Learning From Mistakes - Concurrency, Packing and PNGs

I’m a firm believer than you learn more from failures than from successes. From that perspective, for our concurrency class labs I must have learned a ton.

In one of our labs, a challenge we had was that we needed to implement the producer/consumer problem for PNGs. We needed to download the PNGs from a webserver (as a producer) into a finite size buffer, then move the data into the appopriate slots (as a consumer) and concatenate them all into a final all.png While that sounds fairly reasonable all things considered, we can get into a few interesting issues.

System Design

It was reccomended we use something like a circular queue being mutexed and accessed between the producers and consumers. The idea with this would be that the consumers could chase the tail of the producers (and then have individual locks on each element in the queue). This design, all things being considered has a few flaws:

  1. There’s no guarantee the last element would finish last, resulting in undesired gaps between producing and consuming
  2. There’s implementation issues when there’s more producers/consumers than the size of the queue - how to you decide who gets which slots
  3. Scheduling how each worker moves: Does the first to finish just lock the queue and grab the first available slot? Does each worker get a predetermined slot?

Regardless, there was a design that made more sense to us. The idea here is that the buffer would be random access, and each index would be stored inside one of two stacks (either the producer stack or the consumer stack). When the producer gets a signal that it’s stack has an index, it grabs the index, downloads the data and adds the index to the consumer stack.

The producer pattern was roughly:

* wait(producer_semaphore)  
* lock(producer_mutex)  
* get_index()  
* unlock(producer_mutex)  
* produce_data()   
* lock(consumer_mutex)   
* insert_index()  
* unlock(consumer_mutex)  
* post(consumer_semaphore)  

And the consumer pattern looked like:

* wait(consumer_semaphore)  
* lock(consumer_mutex)  
* get_index()  
* unlock(counsmer_mutex) 
* consume_data()  
* lock(producer_mutex)  
* insert_index()  
* unlock(producer_mutex)  
* post(producer_semaphore)  

This starts with all locks unlocked, the producer stack/semaphore full, and the consumer stack/semaphore empty (as nothing is produced to begin). While lots of people had deadlocks and issues, since we considered the design pattern carefully, we didn’t have conflicts with this issue. The reasons this were successful were pretty simple: we never nested mutexes, so we couldn’t have one lock a resource the other would need. The semaphore was an appropriate barrier since it’d let a worker through to take data if and only if data was available. While I do like concurrency, I’m glad I didn’t have too many issues debugging it.
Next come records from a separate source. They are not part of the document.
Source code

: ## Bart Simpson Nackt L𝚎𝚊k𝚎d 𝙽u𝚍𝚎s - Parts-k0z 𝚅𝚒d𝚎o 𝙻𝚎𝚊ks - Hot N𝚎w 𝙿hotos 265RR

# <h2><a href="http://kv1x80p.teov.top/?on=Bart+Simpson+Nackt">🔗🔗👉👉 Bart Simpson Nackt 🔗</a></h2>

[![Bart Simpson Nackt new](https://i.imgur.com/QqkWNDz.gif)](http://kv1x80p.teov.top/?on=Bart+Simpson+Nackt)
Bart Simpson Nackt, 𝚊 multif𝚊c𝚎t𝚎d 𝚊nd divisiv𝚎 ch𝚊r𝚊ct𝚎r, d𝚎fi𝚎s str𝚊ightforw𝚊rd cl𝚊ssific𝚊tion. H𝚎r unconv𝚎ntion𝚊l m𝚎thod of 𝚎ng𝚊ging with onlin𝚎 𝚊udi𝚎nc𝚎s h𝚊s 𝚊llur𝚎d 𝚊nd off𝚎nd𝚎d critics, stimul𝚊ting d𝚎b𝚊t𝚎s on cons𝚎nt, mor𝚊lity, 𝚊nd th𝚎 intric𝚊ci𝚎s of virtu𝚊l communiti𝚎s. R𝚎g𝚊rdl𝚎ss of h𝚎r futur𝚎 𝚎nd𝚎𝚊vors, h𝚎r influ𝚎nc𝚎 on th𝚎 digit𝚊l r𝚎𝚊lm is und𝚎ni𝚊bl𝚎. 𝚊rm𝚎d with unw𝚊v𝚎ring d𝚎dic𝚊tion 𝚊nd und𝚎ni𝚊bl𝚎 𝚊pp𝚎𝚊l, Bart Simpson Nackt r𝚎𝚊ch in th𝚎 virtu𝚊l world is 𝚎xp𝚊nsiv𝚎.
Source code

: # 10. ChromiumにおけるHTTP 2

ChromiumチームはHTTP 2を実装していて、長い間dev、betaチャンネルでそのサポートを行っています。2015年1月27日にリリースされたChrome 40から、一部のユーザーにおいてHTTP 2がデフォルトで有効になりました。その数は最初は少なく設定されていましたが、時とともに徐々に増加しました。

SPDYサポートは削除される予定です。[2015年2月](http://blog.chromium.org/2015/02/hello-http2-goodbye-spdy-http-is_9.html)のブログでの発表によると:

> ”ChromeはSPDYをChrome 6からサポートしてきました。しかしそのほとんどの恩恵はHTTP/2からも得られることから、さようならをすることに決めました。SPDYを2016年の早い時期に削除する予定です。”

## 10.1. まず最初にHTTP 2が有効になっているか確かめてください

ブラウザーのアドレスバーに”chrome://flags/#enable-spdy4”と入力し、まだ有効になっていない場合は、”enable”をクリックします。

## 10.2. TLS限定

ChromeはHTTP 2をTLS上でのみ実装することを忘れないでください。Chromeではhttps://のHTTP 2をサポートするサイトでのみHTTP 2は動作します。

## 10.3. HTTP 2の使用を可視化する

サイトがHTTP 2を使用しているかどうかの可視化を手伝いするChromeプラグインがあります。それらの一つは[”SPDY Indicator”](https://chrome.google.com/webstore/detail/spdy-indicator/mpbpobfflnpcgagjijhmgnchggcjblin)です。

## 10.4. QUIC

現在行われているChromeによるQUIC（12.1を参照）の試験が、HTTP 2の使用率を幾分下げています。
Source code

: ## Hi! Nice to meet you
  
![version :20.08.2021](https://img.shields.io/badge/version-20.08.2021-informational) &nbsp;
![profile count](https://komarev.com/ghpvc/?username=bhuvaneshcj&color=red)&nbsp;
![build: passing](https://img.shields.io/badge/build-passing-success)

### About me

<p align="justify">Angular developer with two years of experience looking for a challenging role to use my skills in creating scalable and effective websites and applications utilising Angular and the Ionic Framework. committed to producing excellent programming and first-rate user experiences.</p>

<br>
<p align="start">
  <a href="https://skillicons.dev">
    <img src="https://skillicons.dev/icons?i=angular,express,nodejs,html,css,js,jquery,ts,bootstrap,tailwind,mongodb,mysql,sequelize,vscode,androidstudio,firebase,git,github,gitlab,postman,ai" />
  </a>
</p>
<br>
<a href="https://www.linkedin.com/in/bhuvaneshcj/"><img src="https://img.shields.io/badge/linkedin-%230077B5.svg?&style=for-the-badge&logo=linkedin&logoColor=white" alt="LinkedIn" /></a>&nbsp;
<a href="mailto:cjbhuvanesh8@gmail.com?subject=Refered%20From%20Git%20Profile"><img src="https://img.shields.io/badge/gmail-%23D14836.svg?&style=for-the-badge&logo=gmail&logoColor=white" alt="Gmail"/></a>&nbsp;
Struct Packing and Cryptic Error Messages

At one point, we had everything right but one checksum: the CRC (cyclic redunancy check) for our IHDR (the header chunk) was incorrect. Our CRC was always valid for the other components and always invalid for the header. Since it ws the same function, and we were quite confident about the spacing, it seemed very likely something was wrong about the header.

For reference, our struct for the IHDR components were declared something like

typedef struct {  
    uint32_t length;  
    uint32_t type; //0x49484452  
    uint32_t width;  
    uint32_t height;
    uint8_t bit_depth;  
    uint8_t colour_type;  
    uint8_t compression_method;  
    uint8_t filter_method;  
    uint8_t interlace method;  
    uint32_t crc;  
} IHDR_t;`

In additional debugging, we also found we got all other members correct - the only variable wrong in the header was the CRC. This bug is not obvious at first, but it makes a reasonable amoutn of sense.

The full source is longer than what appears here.